Modelos animais vêm sendo utilizados para estudar as alterações causadas pela DP. Alguns modelos tentam mimetizar características clínicas da DP em roedores, a fim de compreender melhor os mecanismos subjacentes ao distúrbio neurofisiológicos dessa doença. Contudo, há muitas controvérsias quanto aos modelos que expressariam a natureza progressiva da DP e dos estágios ―pré-clinico‖ e ―clínico‖.

Nas últimas décadas, alguns modelos famacológicos foram criados e os mais estudados utilizam toxinas tais como 6-hidroxidopamina (6-OHDA) e 1-metil-4-fenil-1,2,3,6-tetrahidropiridina (MPTP). Estas duas substâncias promovem lesões específicas de células do sistema nervoso (SN), promovendo um comprometimento motor intenso e imediato, sem estabelecer um processo gradativo neurodegenerativo (Meredith et al. 2008).

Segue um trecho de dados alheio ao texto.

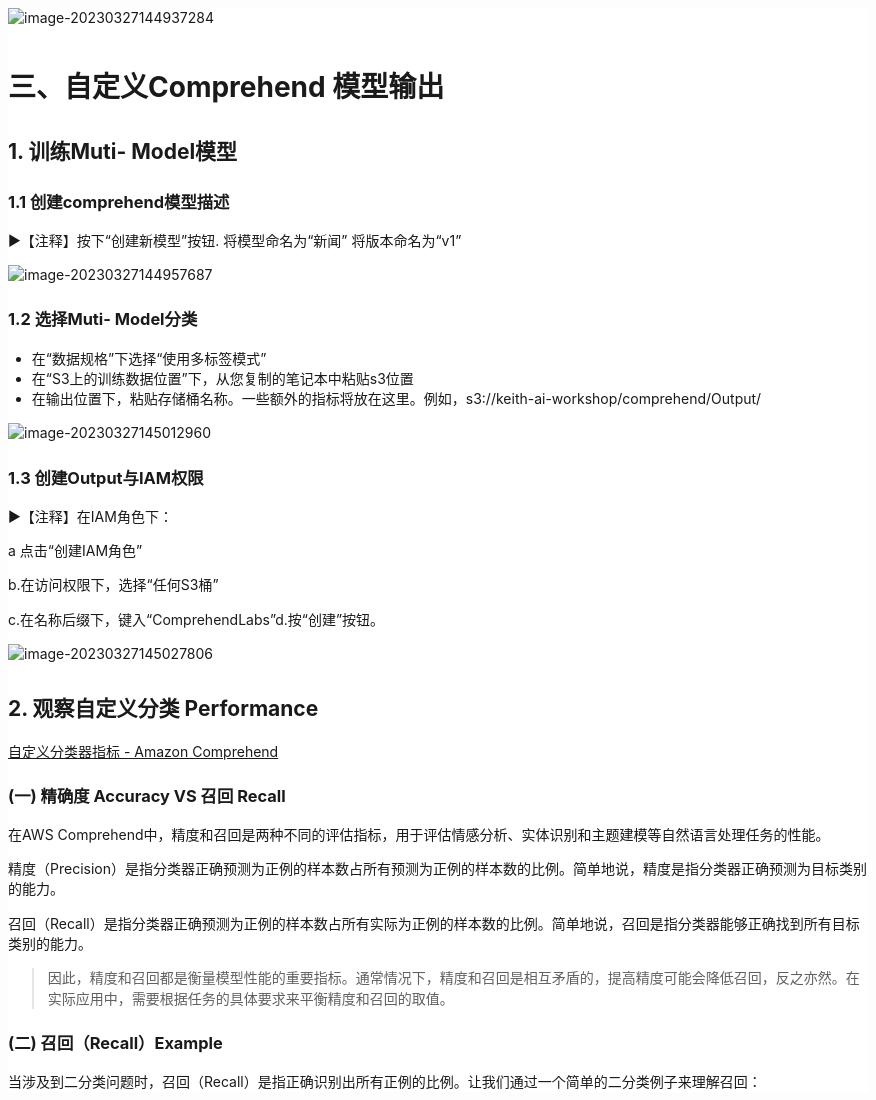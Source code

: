 ![image-20230327144937284](https://raw.githubusercontent.com/liangyimingcom/storage/master/PicGo/image-20230327144937284.png)



# 三、自定义Comprehend 模型输出

## 1. 训练Muti- Model模型

### 1.1 创建comprehend模型描述

▶️【注释】按下“创建新模型”按钮. 将模型命名为“新闻” 将版本命名为“v1”

![image-20230327144957687](https://raw.githubusercontent.com/liangyimingcom/storage/master/PicGo/image-20230327144957687.png)

### 1.2 选择Muti- Model分类

- 在“数据规格”下选择“使用多标签模式”
- 在“S3上的训练数据位置”下，从您复制的笔记本中粘贴s3位置
- 在输出位置下，粘贴存储桶名称。一些额外的指标将放在这里。例如，s3://keith-ai-workshop/comprehend/Output/

![image-20230327145012960](https://raw.githubusercontent.com/liangyimingcom/storage/master/PicGo/image-20230327145012960.png)

### 1.3 创建Output与IAM权限

▶️【注释】在IAM角色下：

a 点击“创建IAM角色”

b.在访问权限下，选择“任何S3桶”

c.在名称后缀下，键入“ComprehendLabs”d.按“创建”按钮。

![image-20230327145027806](https://raw.githubusercontent.com/liangyimingcom/storage/master/PicGo/image-20230327145027806.png)

## 2.  观察自定义分类 Performance

[自定义分类器指标 - Amazon Comprehend](https://docs.aws.amazon.com/zh_cn/comprehend/latest/dg/cer-doc-class.html)

### **(一) 精确度 Accuracy VS 召回 Recall**

在AWS Comprehend中，精度和召回是两种不同的评估指标，用于评估情感分析、实体识别和主题建模等自然语言处理任务的性能。

精度（Precision）是指分类器正确预测为正例的样本数占所有预测为正例的样本数的比例。简单地说，精度是指分类器正确预测为目标类别的能力。

召回（Recall）是指分类器正确预测为正例的样本数占所有实际为正例的样本数的比例。简单地说，召回是指分类器能够正确找到所有目标类别的能力。

> 因此，精度和召回都是衡量模型性能的重要指标。通常情况下，精度和召回是相互矛盾的，提高精度可能会降低召回，反之亦然。在实际应用中，需要根据任务的具体要求来平衡精度和召回的取值。
> 

### **(二) 召回（Recall）Example**

当涉及到二分类问题时，召回（Recall）是指正确识别出所有正例的比例。让我们通过一个简单的二分类例子来理解召回：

A neurotoxina, 6-OHDA, tem uma estrutura similar à dopamina e à norepinefrina (NE), o que proporciona uma alta afinidade pelos transportadores de catecolaminas das membranas. Dessa forma, essa toxina é transportada para dentro do neurônio, onde promove reações de oxidação e produção de paraquinona e peróxido hidrogênio, ambos com alta toxicidade. A 6-OHDA não atravessa a barreira hematoencefálica, por isso deve ser administrada diretamente no tecido nervoso, onde causa lesões específicas nos neurônios liberadores de dopamina e norepinefrina (Meredith et al. 2008).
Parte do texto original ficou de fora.